Analyse: Scolaris bitterste Lehrstunde
Belo Horizonte (dpa) - Selten hat der Herr mit dem grauen Schnauzer und in der blauen Trainingsjacke so verloren ausgesehen am Spielfeldrand. Für Brasiliens Nationaltrainer Luiz Felipe Scolari geriet das WM-Halbfinale mit dem 1:7 gegen Deutschland zur bitterste Lehrstunde in seiner langen Karriere.
„Felipão“, der „große Felipe“, hat es nicht geschafft, den Traum von 200 Millionen Landsleuten wahr zumachen: Der sechste WM-Titel, der „Hexacampeão“, ist weiter Utopie. Und Scolari blieb nicht nur der zweite Triumph mit der Seleção nach 2002 verwehrt, er ist nun Hauptverantwortlicher für die höchste Niederlage Brasiliens bei einer Fußball-Weltmeisterschaft.

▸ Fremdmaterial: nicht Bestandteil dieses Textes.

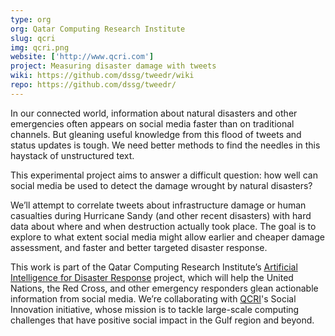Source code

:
 ```yaml
---
type: org
org: Qatar Computing Research Institute
slug: qcri
img: qcri.png
website: ['http://www.qcri.com']
project: Measuring disaster damage with tweets
wiki: https://github.com/dssg/tweedr/wiki
repo: https://github.com/dssg/tweedr/
---
```

In our connected world, information about natural disasters and other emergencies often appears on social media faster than on traditional channels. But gleaning useful knowledge from this flood of tweets and status updates is tough. We need better methods to find the needles in this haystack of unstructured text.

This experimental project aims to answer a difficult question: how well can social media be used to detect the damage wrought by natural disasters?

We’ll attempt to correlate tweets about infrastructure damage or human casualties during Hurricane Sandy (and other recent disasters) with hard data about where and when destruction actually took place. The goal is to explore to what extent social media might allow earlier and cheaper damage assessment, and faster and better targeted disaster response.
 
This work is part of the Qatar Computing Research Institute’s [Artificial Intelligence for Disaster Response](http://irevolution.net/2013/02/11/update-twitter-dashboard/) project, which will help the United Nations, the Red Cross, and other emergency responders glean actionable information from social media. We’re collaborating with [QCRI](http://www.qcri.com)'s Social Innovation initiative, whose mission is to tackle large-scale computing challenges that have positive social impact in the Gulf region and beyond.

Somit bleibt Vittorio Pozzo, der 1934 und 1938 mit Italien triumphierte, weiter der einzige Chefcoach, der zweimal mit einer Mannschaft Weltmeister wurde.
Scolari hatte beim Antritt seiner zweiten Amtsperiode am 29. November 2012 die Favoritenrolle klaglos übernommen. Eineinhalb Jahre trug er standhaft und humorvoll die enormen Erwartungen Brasiliens für die Heim-WM. Einmal scherzte der 65-Jährige sogar: „Wer war der letzte Trainer, der mit Brasilien die Weltmeisterschaft gewonnen hat? Ich. Wenn ich die WM diesmal nicht gewinne, dann werde das noch immer ich sein.“
Im Estádio Mineirão von Belo Horizonte war dem 65-Jährigen schon nach wenigen Minuten das Lachen vergangen. Zwar ist Scolari beim Heimturnier weitergekommen als seine Vorgänger Carlos Dunga 2010 in Südafrika und Carlos Alberto Parreira 2006 in Deutschland. Doch am Ende ist der Chefcoach der große Verlierer. Die Pleite gegen Deutschland könnte als „Mineirãzo“ in die Geschichte der Seleção eingehen - 64 Jahre nach dem „Maracanazo“, als Brasilien bei der Heim-WM 1950 mit einem 1:2 gegen Uruguay im letzten Spiel den Titel verspielte.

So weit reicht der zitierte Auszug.